Till here you might think that the connection to the circuit network is some kind of useless overhead. But the reason for that is, that you can now use the splitter as a gate or switch. Usage: Switch on/off streams of items, depending on any possible condition, that can be calculated by the combinators.
Depending on how long you open a gate you can estimate how much items are going through. With one splittter you can insert a more or less exact mix two of item types (two lanes of a belt) into another belt.
For exact ratios see next point!
As the splitter has inputs he can have also outputs. The simplest would be counters: Every item passing on one side increases the counters of that side. If I connect a wire to the output I can access these counters by combinators. Very practical usage is in combination with the above explained switch-behavior.
We need then also a "RESET" signal to set all (or some item-)counters back to zero. [I don't know how to implement this, but a common way to implement that is to have either a special signal on the input or to have an own input just for that. In the end it doesn't matter, how this implemented.]
The practical usage is, that you count the number of items passing the splitter (on one side) and if the right number is reached the filter can be turned off. And before opening the gate again the counters can be reset.
Splitter as Joiner
The above stuff looks at the splitter only as a splitter.
The same functionality for splitting should work also for joining.
- Filter: it makes a difference if you filter on input or output side of the splitter. But for now assume, that the filter exists on both sides!

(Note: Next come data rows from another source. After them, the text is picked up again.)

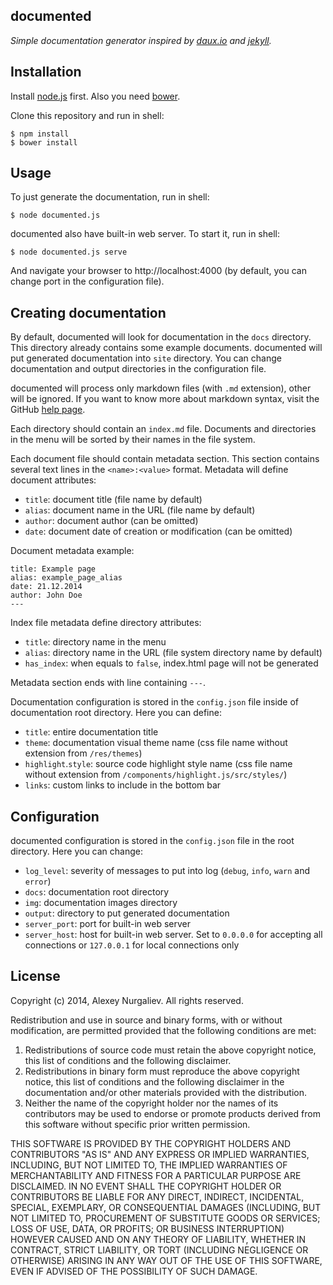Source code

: documented
----------

_Simple documentation generator inspired by [daux.io](http://daux.io) and [jekyll](http://jekyllrb.com)._

## Installation

Install [node.js](http://nodejs.org) first. Also you need [bower](http://bower.io/).

Clone this repository and run in shell:

    $ npm install
    $ bower install

## Usage

To just generate the documentation, run in shell:
    
    $ node documented.js
    
documented also have built-in web server. To start it, run in shell:

    $ node documented.js serve
    
And navigate your browser to http://localhost:4000 (by default, you can change port in the configuration file).

## Creating documentation

By default, documented will look for documentation in the `docs` directory. This directory already contains some
example documents. documented will put generated documentation into `site` directory. You can change documentation 
and output directories in the configuration file.

documented will process only markdown files (with `.md` extension), other will be ignored. If you want to know more 
about markdown syntax, visit the GitHub [help page](https://help.github.com/articles/markdown-basics/).

Each directory should contain an `index.md` file. Documents and directories in the menu will be sorted by their 
names in the file system.

Each document file should contain metadata section. This section contains several text lines in the `<name>:<value>` 
format. Metadata will define document attributes:

* `title`: document title (file name by default)
* `alias`: document name in the URL (file name by default)
* `author`: document author (can be omitted)
* `date`: document date of creation or modification (can be omitted)

Document metadata example:

    title: Example page
    alias: example_page_alias
    date: 21.12.2014
    author: John Doe
    ---

Index file metadata define directory attributes:
 
* `title`: directory name in the menu
* `alias`: directory name in the URL (file system directory name by default)
* `has_index`: when equals to `false`, index.html page will not be generated
  
Metadata section ends with line containing `---`.
  
Documentation configuration is stored in the `config.json` file inside of documentation root directory. Here you 
can define:
 
* `title`: entire documentation title
* `theme`: documentation visual theme name (css file name without extension from `/res/themes`)
* `highlight`.`style`: source code highlight style name (css file name without extension from 
  `/components/highlight.js/src/styles/`)
* `links`: custom links to include in the bottom bar
    
## Configuration

documented configuration is stored in the `config.json` file in the root directory. Here you can change:

* `log_level`: severity of messages to put into log (`debug`, `info`, `warn` and `error`)
* `docs`: documentation root directory
* `img`: documentation images directory
* `output`: directory to put generated documentation
* `server_port`: port for built-in web server
* `server_host`: host for built-in web server. Set to `0.0.0.0` for accepting all connections or `127.0.0.1` for 
  local connections only

## License

Copyright (c) 2014, Alexey Nurgaliev. All rights reserved.

Redistribution and use in source and binary forms, with or without modification, are permitted provided that the 
following conditions are met:

1. Redistributions of source code must retain the above copyright notice, this list of conditions and the 
   following disclaimer.
2. Redistributions in binary form must reproduce the above copyright notice, this list of conditions and the 
   following disclaimer in the documentation and/or other materials provided with the distribution.
3. Neither the name of the copyright holder nor the names of its contributors may be used to endorse or promote 
   products derived from this software without specific prior written permission.

THIS SOFTWARE IS PROVIDED BY THE COPYRIGHT HOLDERS AND CONTRIBUTORS "AS IS" AND ANY EXPRESS OR IMPLIED WARRANTIES, 
INCLUDING, BUT NOT LIMITED TO, THE IMPLIED WARRANTIES OF MERCHANTABILITY AND FITNESS FOR A PARTICULAR PURPOSE ARE 
DISCLAIMED. IN NO EVENT SHALL THE COPYRIGHT HOLDER OR CONTRIBUTORS BE LIABLE FOR ANY DIRECT, INDIRECT, INCIDENTAL, 
SPECIAL, EXEMPLARY, OR CONSEQUENTIAL DAMAGES (INCLUDING, BUT NOT LIMITED TO, PROCUREMENT OF SUBSTITUTE GOODS OR 
SERVICES; LOSS OF USE, DATA, OR PROFITS; OR BUSINESS INTERRUPTION) HOWEVER CAUSED AND ON ANY THEORY OF LIABILITY, 
WHETHER IN CONTRACT, STRICT LIABILITY, OR TORT (INCLUDING NEGLIGENCE OR OTHERWISE) ARISING IN ANY WAY OUT OF THE 
USE OF THIS SOFTWARE, EVEN IF ADVISED OF THE POSSIBILITY OF SUCH DAMAGE.
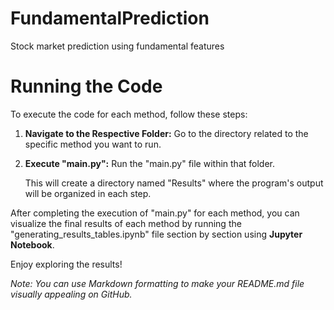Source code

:# FundamentalPrediction
Stock market prediction using fundamental features

# Running the Code

To execute the code for each method, follow these steps:

1. **Navigate to the Respective Folder:** Go to the directory related to the specific method you want to run.

2. **Execute "main.py":** Run the "main.py" file within that folder.

   This will create a directory named "Results" where the program's output will be organized in each step.

After completing the execution of "main.py" for each method, you can visualize the final results of each method by running the "generating_results_tables.ipynb" file section by section using **Jupyter Notebook**.

Enjoy exploring the results!

*Note: You can use Markdown formatting to make your README.md file visually appealing on GitHub.*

- Joining with exact ratio: Input items are mixed together in the right ratios (in the above example would take 2 steel from before mixing in 1 other item from right)
- Gate/Switch: Cause the gate is just a changing filter it works on both sides. See above.

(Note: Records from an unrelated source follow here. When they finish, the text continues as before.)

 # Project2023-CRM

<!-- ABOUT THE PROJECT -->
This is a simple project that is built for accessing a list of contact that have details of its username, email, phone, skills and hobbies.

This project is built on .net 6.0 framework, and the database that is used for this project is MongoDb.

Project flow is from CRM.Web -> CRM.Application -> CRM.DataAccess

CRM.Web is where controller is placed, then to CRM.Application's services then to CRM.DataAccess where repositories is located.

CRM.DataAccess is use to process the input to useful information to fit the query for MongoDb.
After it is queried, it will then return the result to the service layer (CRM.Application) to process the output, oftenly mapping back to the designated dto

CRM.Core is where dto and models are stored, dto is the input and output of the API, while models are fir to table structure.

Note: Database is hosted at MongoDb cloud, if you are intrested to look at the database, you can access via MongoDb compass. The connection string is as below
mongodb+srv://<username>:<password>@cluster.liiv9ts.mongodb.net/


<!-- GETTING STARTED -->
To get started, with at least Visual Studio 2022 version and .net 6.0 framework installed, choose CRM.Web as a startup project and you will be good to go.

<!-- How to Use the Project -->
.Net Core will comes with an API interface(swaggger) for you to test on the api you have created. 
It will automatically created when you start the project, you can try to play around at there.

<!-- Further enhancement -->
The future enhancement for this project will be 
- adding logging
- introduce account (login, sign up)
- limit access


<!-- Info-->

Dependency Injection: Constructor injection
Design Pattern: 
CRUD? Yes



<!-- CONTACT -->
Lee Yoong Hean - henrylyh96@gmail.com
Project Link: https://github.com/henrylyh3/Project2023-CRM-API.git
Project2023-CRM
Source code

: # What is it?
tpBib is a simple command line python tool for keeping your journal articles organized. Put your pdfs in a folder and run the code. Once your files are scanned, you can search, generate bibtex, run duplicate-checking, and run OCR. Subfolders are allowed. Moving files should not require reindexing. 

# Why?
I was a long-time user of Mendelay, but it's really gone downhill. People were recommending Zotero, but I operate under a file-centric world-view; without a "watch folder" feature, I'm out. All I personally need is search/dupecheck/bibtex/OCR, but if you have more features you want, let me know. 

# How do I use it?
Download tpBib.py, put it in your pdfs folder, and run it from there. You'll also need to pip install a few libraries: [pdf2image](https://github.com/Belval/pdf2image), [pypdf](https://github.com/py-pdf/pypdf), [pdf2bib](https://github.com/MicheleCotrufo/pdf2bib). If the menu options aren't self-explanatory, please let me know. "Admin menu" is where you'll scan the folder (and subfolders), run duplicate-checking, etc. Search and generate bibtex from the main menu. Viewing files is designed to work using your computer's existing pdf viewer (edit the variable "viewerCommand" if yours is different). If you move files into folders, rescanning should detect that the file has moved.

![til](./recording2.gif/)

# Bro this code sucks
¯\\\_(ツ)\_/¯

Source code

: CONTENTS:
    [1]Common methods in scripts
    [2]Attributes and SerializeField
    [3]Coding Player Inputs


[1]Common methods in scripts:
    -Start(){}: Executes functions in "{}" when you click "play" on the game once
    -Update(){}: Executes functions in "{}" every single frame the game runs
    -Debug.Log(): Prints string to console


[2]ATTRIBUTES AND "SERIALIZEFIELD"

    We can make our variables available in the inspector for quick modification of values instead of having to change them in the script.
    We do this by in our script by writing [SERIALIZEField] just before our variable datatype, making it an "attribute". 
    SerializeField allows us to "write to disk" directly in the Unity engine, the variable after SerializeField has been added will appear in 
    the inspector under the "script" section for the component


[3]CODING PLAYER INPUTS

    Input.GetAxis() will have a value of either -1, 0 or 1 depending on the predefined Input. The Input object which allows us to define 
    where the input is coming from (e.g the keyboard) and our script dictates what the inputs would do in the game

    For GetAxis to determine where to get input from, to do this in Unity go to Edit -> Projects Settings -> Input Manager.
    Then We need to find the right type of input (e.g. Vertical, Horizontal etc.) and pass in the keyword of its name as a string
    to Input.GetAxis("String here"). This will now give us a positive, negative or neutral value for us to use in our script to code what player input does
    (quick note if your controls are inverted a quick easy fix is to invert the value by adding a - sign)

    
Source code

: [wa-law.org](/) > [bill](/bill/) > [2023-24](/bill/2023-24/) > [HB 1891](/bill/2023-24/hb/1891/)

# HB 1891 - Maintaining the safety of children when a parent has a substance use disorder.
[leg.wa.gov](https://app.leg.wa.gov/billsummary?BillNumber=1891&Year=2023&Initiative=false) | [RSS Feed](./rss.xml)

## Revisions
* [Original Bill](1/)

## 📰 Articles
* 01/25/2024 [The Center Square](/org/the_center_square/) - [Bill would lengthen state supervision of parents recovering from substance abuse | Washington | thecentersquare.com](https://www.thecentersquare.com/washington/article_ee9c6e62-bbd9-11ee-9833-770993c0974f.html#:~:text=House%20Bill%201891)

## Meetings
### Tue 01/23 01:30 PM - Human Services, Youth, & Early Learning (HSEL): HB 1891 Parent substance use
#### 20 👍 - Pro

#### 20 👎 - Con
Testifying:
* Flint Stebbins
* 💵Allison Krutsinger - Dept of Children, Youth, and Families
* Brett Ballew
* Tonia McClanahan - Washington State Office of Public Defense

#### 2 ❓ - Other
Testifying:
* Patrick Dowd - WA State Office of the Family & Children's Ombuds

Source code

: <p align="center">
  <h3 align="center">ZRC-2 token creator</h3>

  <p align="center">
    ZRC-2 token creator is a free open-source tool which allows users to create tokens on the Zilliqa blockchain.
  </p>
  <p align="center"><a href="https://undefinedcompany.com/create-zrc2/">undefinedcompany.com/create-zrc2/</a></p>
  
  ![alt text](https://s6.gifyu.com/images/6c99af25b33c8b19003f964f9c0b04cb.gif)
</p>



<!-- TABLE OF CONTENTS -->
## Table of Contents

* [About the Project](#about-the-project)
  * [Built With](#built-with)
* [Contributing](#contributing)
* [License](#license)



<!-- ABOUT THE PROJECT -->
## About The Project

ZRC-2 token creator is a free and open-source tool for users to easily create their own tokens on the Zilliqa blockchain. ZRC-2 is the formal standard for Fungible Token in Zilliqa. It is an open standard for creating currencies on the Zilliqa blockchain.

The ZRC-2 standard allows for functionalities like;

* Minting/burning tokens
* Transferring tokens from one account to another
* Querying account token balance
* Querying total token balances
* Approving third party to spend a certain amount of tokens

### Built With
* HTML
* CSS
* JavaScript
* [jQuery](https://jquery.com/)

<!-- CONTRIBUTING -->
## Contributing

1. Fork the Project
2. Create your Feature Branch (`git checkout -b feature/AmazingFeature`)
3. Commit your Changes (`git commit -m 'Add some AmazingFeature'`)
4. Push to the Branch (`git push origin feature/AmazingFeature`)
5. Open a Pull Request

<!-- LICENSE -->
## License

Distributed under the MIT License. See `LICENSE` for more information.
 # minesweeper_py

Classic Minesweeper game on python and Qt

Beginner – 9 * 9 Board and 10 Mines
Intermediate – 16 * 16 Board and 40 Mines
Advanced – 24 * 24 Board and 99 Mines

- Counter: Due to practical reasons the counter works only on the output side. But see down.
Changing the Filter Input/Output Side
As you might see above, the behavior that the filter works on both sides (input and output, not left and right) sucks sometimes.
For that you have a switch in the splitter that enables per splitter (both input/outputs) that the filter works for both sides (default), on the input side only or on the output side only.

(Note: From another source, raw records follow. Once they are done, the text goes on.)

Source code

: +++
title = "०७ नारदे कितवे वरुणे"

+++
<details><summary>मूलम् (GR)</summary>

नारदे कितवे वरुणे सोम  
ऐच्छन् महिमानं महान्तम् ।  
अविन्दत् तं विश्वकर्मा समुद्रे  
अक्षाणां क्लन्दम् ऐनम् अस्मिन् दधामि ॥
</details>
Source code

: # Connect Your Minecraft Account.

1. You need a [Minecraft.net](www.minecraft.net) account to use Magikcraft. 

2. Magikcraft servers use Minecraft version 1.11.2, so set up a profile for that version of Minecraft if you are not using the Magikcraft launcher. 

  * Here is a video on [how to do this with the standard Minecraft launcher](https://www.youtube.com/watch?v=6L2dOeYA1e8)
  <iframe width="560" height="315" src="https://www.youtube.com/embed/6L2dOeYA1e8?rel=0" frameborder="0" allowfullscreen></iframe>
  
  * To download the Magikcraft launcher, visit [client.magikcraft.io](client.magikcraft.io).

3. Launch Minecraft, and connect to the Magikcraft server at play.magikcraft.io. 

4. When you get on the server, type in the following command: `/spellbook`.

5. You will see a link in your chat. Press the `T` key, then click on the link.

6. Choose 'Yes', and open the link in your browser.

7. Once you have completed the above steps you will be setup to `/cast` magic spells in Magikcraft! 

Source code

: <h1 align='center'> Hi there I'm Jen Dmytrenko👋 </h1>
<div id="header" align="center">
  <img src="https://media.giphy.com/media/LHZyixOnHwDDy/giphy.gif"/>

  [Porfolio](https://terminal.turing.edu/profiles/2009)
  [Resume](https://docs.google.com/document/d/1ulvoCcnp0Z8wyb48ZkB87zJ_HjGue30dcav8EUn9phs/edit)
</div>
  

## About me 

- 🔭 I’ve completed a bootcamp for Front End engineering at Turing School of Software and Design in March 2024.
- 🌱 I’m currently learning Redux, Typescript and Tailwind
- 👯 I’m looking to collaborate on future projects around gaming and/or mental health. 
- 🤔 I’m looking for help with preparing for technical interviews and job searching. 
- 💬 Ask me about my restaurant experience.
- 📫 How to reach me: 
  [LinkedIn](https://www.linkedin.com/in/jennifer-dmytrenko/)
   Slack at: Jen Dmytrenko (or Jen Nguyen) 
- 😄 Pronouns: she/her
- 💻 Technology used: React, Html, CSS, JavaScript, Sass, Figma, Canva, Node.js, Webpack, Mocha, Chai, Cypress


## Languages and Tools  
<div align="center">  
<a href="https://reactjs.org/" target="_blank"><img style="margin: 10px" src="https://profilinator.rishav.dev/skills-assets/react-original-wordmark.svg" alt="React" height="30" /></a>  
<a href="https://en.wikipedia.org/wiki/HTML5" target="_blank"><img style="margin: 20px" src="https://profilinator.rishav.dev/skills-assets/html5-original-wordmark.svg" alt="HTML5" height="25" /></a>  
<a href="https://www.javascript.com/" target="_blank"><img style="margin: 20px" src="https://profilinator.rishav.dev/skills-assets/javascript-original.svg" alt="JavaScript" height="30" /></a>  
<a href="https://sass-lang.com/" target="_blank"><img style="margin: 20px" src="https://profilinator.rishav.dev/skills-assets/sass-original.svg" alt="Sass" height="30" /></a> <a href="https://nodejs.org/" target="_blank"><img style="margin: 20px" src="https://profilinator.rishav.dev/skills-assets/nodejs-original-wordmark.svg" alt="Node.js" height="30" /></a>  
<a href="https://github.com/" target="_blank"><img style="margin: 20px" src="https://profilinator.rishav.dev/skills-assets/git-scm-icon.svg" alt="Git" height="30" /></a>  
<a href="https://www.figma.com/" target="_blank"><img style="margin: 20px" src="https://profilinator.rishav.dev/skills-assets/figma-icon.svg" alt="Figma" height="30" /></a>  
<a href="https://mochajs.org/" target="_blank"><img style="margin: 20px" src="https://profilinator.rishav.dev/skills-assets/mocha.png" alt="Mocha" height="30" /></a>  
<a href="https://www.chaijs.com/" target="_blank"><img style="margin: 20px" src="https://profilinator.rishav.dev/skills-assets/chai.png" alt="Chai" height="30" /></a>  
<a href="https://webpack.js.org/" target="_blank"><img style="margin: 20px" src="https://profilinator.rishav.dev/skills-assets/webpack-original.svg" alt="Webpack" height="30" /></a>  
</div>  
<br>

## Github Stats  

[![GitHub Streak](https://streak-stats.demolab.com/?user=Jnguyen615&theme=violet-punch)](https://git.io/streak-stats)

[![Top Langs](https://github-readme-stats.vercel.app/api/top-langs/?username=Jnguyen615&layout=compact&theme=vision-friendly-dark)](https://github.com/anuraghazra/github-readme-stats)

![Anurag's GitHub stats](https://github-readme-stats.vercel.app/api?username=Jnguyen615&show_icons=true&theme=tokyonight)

If working on the input side, the function of the counter changes also to count only the input-items, not the output items.
Situations, in which we need to have different filters on input and output side are not possible and not needed, cause they can simply replaced with two splitters, one on the input and the directly following other on the output side.
As mentioned some threads behind this one, it seems to be a much better idea to remove counting etc. and instead add priorities, where the items are moved by preference left or right. See below!
The splitter is extended to the following functionality:
- two circuit-network inputs for the filter function (one for each side).
- two circuit-network output for the counter (and reset signal?).
- A switch per left and right side of the splitter, which inverses the circuit filter logic (NOT filter) if turned on.
- A switch for targeting the circuit filter to the input and/or output side of the splitter into one of three modes: both-sides, input-only, output-only
Internally the splitter has to be extended to enable the filter-feature. The balancing/ratio-feature needs more discussion and is a bit questionable. The counter feature can be eventually coupled to a "counter-combinator". Whatever this is.
With v0.13 the smart inserter should fall apart, the same is valid for this suggestion, there is not just the new "smart splitter" as an own entity, it is the same splitter that we all know, but the abilities of it have to be researched.